Embedded wallets solve this by integrating wallet infrastructure directly into the application layer, removing the need for external software and replacing seed phrases with modern authentication methods like email, biometrics, and social login.
This article explains how embedded wallets work under the hood, the cryptographic models that make them secure, and how Privy’s architecture handles key management across the custody spectrum.
You will also learn how this infrastructure enables consumer and business financial products like Plasma One to offer stablecoin payments without exposing users to blockchain complexity.
Key Takeaways
Embedded wallets abstract away seed phrases by handling private key management behind the scenes, often using distributed or hardware-backed security models.
Different key management architectures, such as MPC or Trusted Execution Environment (TEE)-backed systems, offer distinct trade-offs between security, performance, and user control.
Privy combines key sharding via Shamir’s Secret Sharing (SSS) and a TEE implementation to reconstruct keys briefly in a hardware-isolated environment during signing, with no single component ever holding the full key.
This infrastructure enables financial products like Plasma One to offer consumer and business accounts, stablecoin-powered payments, and cross-border transfers with a fintech-grade onboarding experience.

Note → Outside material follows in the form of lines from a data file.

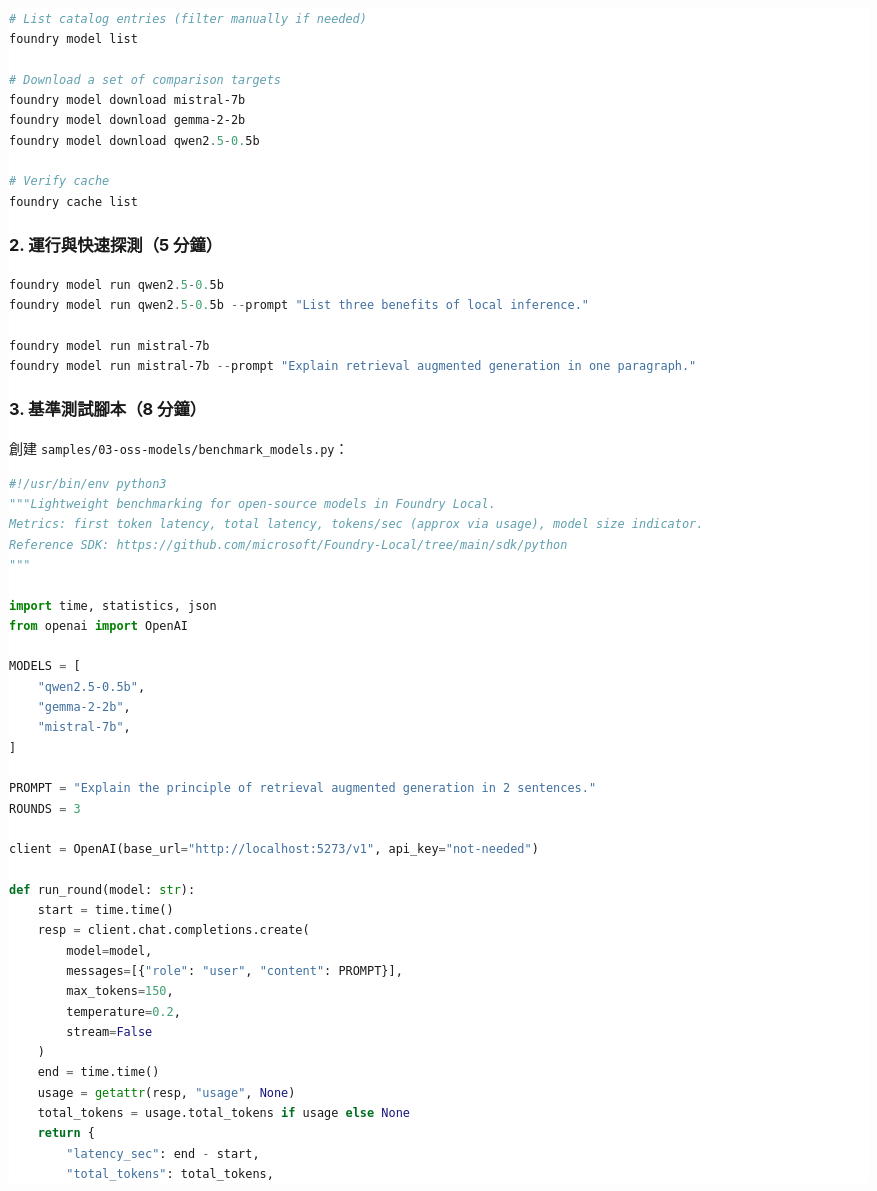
 ```powershell
# List catalog entries (filter manually if needed)
foundry model list

# Download a set of comparison targets
foundry model download mistral-7b
foundry model download gemma-2-2b
foundry model download qwen2.5-0.5b

# Verify cache
foundry cache list
```


### 2. 運行與快速探測（5 分鐘）

```powershell
foundry model run qwen2.5-0.5b
foundry model run qwen2.5-0.5b --prompt "List three benefits of local inference."

foundry model run mistral-7b
foundry model run mistral-7b --prompt "Explain retrieval augmented generation in one paragraph."
```


### 3. 基準測試腳本（8 分鐘）

創建 `samples/03-oss-models/benchmark_models.py`：

```python
#!/usr/bin/env python3
"""Lightweight benchmarking for open-source models in Foundry Local.
Metrics: first token latency, total latency, tokens/sec (approx via usage), model size indicator.
Reference SDK: https://github.com/microsoft/Foundry-Local/tree/main/sdk/python
"""

import time, statistics, json
from openai import OpenAI

MODELS = [
    "qwen2.5-0.5b",
    "gemma-2-2b",
    "mistral-7b",
]

PROMPT = "Explain the principle of retrieval augmented generation in 2 sentences."
ROUNDS = 3

client = OpenAI(base_url="http://localhost:5273/v1", api_key="not-needed")

def run_round(model: str):
    start = time.time()
    resp = client.chat.completions.create(
        model=model,
        messages=[{"role": "user", "content": PROMPT}],
        max_tokens=150,
        temperature=0.2,
        stream=False
    )
    end = time.time()
    usage = getattr(resp, "usage", None)
    total_tokens = usage.total_tokens if usage else None
    return {
        "latency_sec": end - start,
        "total_tokens": total_tokens,
```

Why Seed Phrases Fail Mainstream Users
The traditional self-custody model requires users to generate, record, and securely store a 12 or 24-word recovery phrase. If they lose it, their funds are permanently gone.

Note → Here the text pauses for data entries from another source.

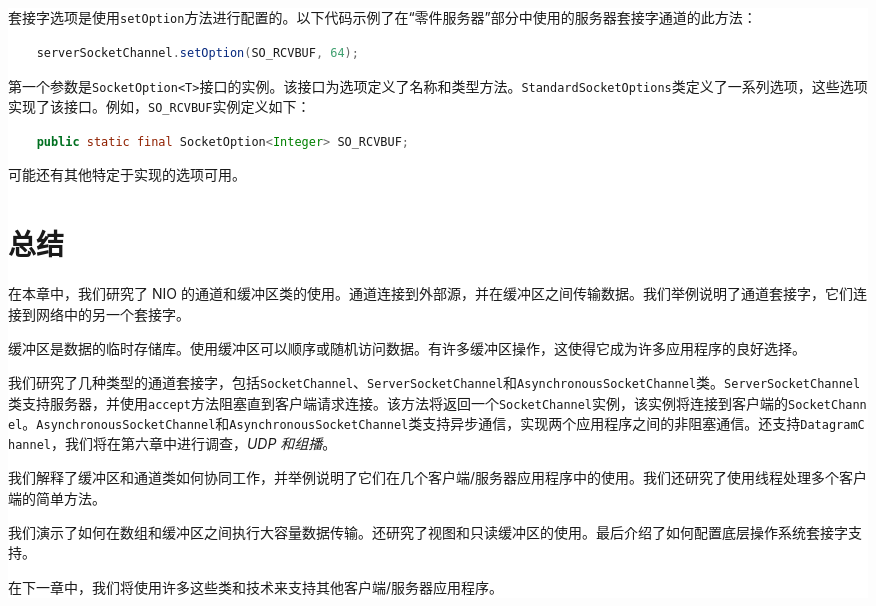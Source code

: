 套接字选项是使用`setOption`方法进行配置的。以下代码示例了在“零件服务器”部分中使用的服务器套接字通道的此方法：

```java
    serverSocketChannel.setOption(SO_RCVBUF, 64);
```

第一个参数是`SocketOption<T>`接口的实例。该接口为选项定义了名称和类型方法。`StandardSocketOptions`类定义了一系列选项，这些选项实现了该接口。例如，`SO_RCVBUF`实例定义如下：

```java
    public static final SocketOption<Integer> SO_RCVBUF;
```

可能还有其他特定于实现的选项可用。

# 总结

在本章中，我们研究了 NIO 的通道和缓冲区类的使用。通道连接到外部源，并在缓冲区之间传输数据。我们举例说明了通道套接字，它们连接到网络中的另一个套接字。

缓冲区是数据的临时存储库。使用缓冲区可以顺序或随机访问数据。有许多缓冲区操作，这使得它成为许多应用程序的良好选择。

我们研究了几种类型的通道套接字，包括`SocketChannel`、`ServerSocketChannel`和`AsynchronousSocketChannel`类。`ServerSocketChannel`类支持服务器，并使用`accept`方法阻塞直到客户端请求连接。该方法将返回一个`SocketChannel`实例，该实例将连接到客户端的`SocketChannel`。`AsynchronousSocketChannel`和`AsynchronousSocketChannel`类支持异步通信，实现两个应用程序之间的非阻塞通信。还支持`DatagramChannel`，我们将在第六章中进行调查，*UDP 和组播*。

我们解释了缓冲区和通道类如何协同工作，并举例说明了它们在几个客户端/服务器应用程序中的使用。我们还研究了使用线程处理多个客户端的简单方法。

我们演示了如何在数组和缓冲区之间执行大容量数据传输。还研究了视图和只读缓冲区的使用。最后介绍了如何配置底层操作系统套接字支持。

在下一章中，我们将使用许多这些类和技术来支持其他客户端/服务器应用程序。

Fortune visualization of Chainalysis estimates of Bitcoin likely lost forever, highlighting the recovery-key problem. Source: Fortune (Original research from Chainalysis)
Beyond recovery risk, the onboarding process itself creates drop-off at every stage. Users must install browser extensions, understand gas fees (the transaction fees a blockchain network charges to process operations), acquire native tokens just to move stablecoins, and navigate network selection. Each step adds cognitive load and introduces a failure point.
This friction is fundamentally incompatible with the expectations of everyday users, who are accustomed to logging in with an email and transacting immediately. Embedded wallets exist to close this gap.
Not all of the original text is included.